Last Updated: September 16, 2020
·
49.93K
· aleemb

Mysql: Convert encoding to UTF8 without garbled data

It is possible that converting MySQL dataset from one encoding to another can result in garbled data, for example when converting from Latin1 to UTF8. There are a number of approaches. All examples assume we are converting the title VARCHAR(255) column in the comments table.

#1 Convert to blob then UTF8

The first approach is via Mattias and Perconas:

ALTER TABLE comments MODIFY title BLOB;
ALTER TABLE comments MODIFY title VARCHAR(255) CHARACTER SET utf8;

The same Percona link also has more approaches on how to do this without locking the tables.

#2 convert to BINARY then UTF8

Sidecar has a nice simple 1-liner both to test the results and convert it and a little Ruby script to automate over the entire DB. The test snippet is particularly useful. This doesn't change the column (no ALTER TABLE), instead it just converts the data in place.

-- test
SELECT CONVERT(CAST(CONVERT(title USING latin1) AS BINARY) USING utf8) FROM comments WHERE id = 123;

-- convert
UPDATE comments SET title = CONVERT(cast(CONVERT(title USING latin1) AS BINARY) USING utf8);
ALTER TABLE comments MODIFY title VARCHAR(255) CHARACTER SET utf8;

#3: iconv

Another other approach is to use the iconv command to convert the an entire table:

mysqldump comments --add-drop-table users | replace CHARSET=latin1 CHARSET=utf8 | iconv -f latin1 -t utf8 | mysql some_database

Additionally Percona offers a tool to convert the character-set for an entire DB as discussed in their converting characterset post.

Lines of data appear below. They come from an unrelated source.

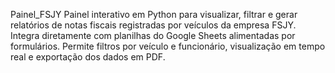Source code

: Painel_FSJY
Painel interativo em Python para visualizar, filtrar e gerar relatórios de notas fiscais registradas por veículos da empresa FSJY. Integra diretamente com planilhas do Google Sheets alimentadas por formulários. Permite filtros por veículo e funcionário, visualização em tempo real e exportação dos dados em PDF.

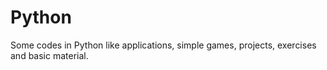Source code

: # Python
Some codes in Python like applications, simple games, projects, exercises and basic material.
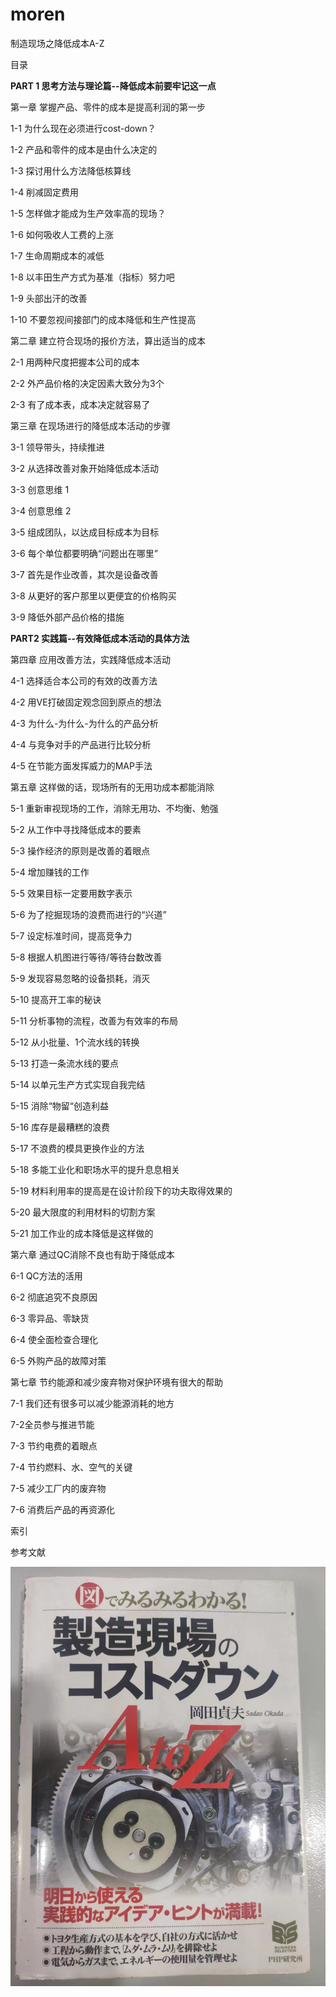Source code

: # moren
制造现场之降低成本A-Z

目录

**PART 1 思考方法与理论篇--降低成本前要牢记这一点**

第一章 掌握产品、零件的成本是提高利润的第一步

1-1 为什么现在必须进行cost-down？

1-2 产品和零件的成本是由什么决定的

1-3 探讨用什么方法降低核算线

1-4 削减固定费用

1-5 怎样做才能成为生产效率高的现场？

1-6 如何吸收人工费的上涨

1-7 生命周期成本的减低

1-8 以丰田生产方式为基准（指标）努力吧

1-9 头部出汗的改善

1-10 不要忽视间接部门的成本降低和生产性提高

第二章 建立符合现场的报价方法，算出适当的成本

2-1 用两种尺度把握本公司的成本

2-2 外产品价格的决定因素大致分为3个

2-3 有了成本表，成本决定就容易了

第三章 在现场进行的降低成本活动的步骤

3-1 领导带头，持续推进

3-2 从选择改善对象开始降低成本活动

3-3 创意思维 1

3-4 创意思维 2

3-5 组成团队，以达成目标成本为目标

3-6 每个单位都要明确“问题出在哪里”

3-7 首先是作业改善，其次是设备改善

3-8 从更好的客户那里以更便宜的价格购买

3-9 降低外部产品价格的措施

**PART2 实践篇--有效降低成本活动的具体方法**

第四章 应用改善方法，实践降低成本活动

4-1 选择适合本公司的有效的改善方法

4-2 用VE打破固定观念回到原点的想法

4-3 为什么-为什么-为什么的产品分析

4-4 与竞争对手的产品进行比较分析

4-5 在节能方面发挥威力的MAP手法

第五章 这样做的话，现场所有的无用功成本都能消除

5-1 重新审视现场的工作，消除无用功、不均衡、勉强

5-2 从工作中寻找降低成本的要素

5-3 操作经济的原则是改善的着眼点

5-4 增加赚钱的工作

5-5 效果目标一定要用数字表示

5-6 为了挖掘现场的浪费而进行的“兴道”

5-7 设定标准时间，提高竞争力

5-8 根据人机图进行等待/等待台数改善

5-9 发现容易忽略的设备损耗，消灭

5-10 提高开工率的秘诀

5-11 分析事物的流程，改善为有效率的布局

5-12  从小批量、1个流水线的转换

5-13 打造一条流水线的要点

5-14 以单元生产方式实现自我完结

5-15 消除“物留“创造利益

5-16 库存是最糟糕的浪费

5-17 不浪费的模具更换作业的方法

5-18 多能工业化和职场水平的提升息息相关

5-19 材料利用率的提高是在设计阶段下的功夫取得效果的

5-20 最大限度的利用材料的切割方案

5-21 加工作业的成本降低是这样做的

第六章 通过QC消除不良也有助于降低成本

6-1 QC方法的活用

6-2 彻底追究不良原因

6-3 零异品、零缺货

6-4 使全面检查合理化

6-5 外购产品的故障对策

第七章 节约能源和减少废弃物对保护环境有很大的帮助

7-1 我们还有很多可以减少能源消耗的地方

7-2全员参与推进节能

7-3 节约电费的着眼点

7-4 节约燃料、水、空气的关键

7-5 减少工厂内的废弃物

7-6 消费后产品的再资源化

索引

参考文献

![封面](封面.jpg)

#4: Safest approach without double conversion (PREFERRED METHOD)

It is possible that you are still ending up with garbled data or something is going wrong. This might happen for example if you have stored UTF8 data in a LATIN1 column or some other such scenario. Joni Salonen offers a check along with the update.

UPDATE comments SET title = @txt WHERE char_length(title) =  LENGTH(@txt := CONVERT(BINARY CONVERT(title USING latin1) USING utf8));
ALTER TABLE comments MODIFY title VARCHAR(255) CHARACTER SET utf8;

Debugging Tip

If you feel like digging deeper, you can use the HEX function to test the output, example:

SELECT HEX(CONVERT(`title` USING latin1)) FROM `comments` WHERE id=123;
SELECT HEX(CONVERT(CAST(CONVERT(title USING latin1) AS BINARY) USING utf8)) FROM comments WHERE id = 123;